Items from a dataset:
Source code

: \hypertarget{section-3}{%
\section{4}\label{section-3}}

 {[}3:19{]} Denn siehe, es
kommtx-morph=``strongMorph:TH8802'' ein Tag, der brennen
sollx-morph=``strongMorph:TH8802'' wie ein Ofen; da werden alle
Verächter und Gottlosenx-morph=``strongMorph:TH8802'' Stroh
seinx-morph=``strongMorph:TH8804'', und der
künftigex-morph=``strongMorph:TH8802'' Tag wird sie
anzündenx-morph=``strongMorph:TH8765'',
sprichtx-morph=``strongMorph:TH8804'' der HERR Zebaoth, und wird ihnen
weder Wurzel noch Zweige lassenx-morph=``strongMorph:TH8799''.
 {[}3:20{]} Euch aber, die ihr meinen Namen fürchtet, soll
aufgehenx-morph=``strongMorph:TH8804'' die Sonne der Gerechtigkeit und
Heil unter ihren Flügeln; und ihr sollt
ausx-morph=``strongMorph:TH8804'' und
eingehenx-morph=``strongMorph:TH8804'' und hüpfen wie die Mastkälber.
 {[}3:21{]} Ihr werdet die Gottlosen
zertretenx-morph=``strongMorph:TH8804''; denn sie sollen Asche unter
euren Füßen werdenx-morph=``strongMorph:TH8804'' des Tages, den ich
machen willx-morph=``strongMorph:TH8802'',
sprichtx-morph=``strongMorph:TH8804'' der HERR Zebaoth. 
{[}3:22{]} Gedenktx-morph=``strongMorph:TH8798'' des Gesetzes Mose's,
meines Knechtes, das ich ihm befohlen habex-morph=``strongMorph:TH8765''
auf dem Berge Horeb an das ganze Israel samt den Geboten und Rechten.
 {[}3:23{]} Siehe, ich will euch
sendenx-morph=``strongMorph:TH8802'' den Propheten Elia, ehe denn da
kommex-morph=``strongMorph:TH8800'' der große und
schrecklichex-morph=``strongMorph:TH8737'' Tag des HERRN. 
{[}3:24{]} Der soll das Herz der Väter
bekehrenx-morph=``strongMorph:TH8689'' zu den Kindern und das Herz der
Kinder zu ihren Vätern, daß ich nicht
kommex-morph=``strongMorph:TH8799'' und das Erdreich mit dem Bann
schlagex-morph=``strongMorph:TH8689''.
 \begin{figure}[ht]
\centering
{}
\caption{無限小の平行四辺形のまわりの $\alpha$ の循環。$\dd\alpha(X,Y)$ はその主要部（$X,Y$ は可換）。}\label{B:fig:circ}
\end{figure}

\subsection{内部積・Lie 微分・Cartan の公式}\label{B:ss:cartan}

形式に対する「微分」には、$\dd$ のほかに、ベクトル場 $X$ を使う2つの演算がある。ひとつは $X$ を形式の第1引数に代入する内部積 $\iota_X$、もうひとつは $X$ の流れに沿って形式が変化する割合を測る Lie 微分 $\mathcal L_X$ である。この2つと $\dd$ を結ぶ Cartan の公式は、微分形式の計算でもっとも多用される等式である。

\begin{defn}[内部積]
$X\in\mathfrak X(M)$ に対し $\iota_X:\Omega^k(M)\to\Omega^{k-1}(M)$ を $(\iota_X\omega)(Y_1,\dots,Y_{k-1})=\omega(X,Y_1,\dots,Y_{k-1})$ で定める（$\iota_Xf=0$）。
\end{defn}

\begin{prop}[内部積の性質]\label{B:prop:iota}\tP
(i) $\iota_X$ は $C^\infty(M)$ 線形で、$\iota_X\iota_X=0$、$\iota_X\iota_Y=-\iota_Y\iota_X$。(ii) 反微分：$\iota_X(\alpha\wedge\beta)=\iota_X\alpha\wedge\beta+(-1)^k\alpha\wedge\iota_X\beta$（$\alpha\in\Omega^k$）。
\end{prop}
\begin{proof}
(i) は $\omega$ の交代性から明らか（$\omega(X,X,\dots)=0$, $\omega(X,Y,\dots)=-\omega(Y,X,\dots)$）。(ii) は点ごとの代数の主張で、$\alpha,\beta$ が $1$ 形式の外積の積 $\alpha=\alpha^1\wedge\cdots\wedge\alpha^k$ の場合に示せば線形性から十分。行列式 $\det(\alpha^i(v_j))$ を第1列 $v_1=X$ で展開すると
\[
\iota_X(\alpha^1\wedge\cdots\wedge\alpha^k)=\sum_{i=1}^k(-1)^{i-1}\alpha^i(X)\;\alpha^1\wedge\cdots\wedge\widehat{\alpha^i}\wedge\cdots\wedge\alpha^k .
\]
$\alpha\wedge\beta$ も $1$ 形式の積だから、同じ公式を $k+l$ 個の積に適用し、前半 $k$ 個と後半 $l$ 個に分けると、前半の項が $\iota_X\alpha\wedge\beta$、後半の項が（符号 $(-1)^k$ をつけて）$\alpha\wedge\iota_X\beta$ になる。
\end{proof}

## Exercise prompt
Filter the entries down to the lines containing "Cartan". Copy each of those lines.

## Result of this task
\subsection{内部積・Lie 微分・Cartan の公式}\label{B:ss:cartan}
形式に対する「微分」には、$\dd$ のほかに、ベクトル場 $X$ を使う2つの演算がある。ひとつは $X$ を形式の第1引数に代入する内部積 $\iota_X$、もうひとつは $X$ の流れに沿って形式が変化する割合を測る Lie 微分 $\mathcal L_X$ である。この2つと $\dd$ を結ぶ Cartan の公式は、微分形式の計算でもっとも多用される等式である。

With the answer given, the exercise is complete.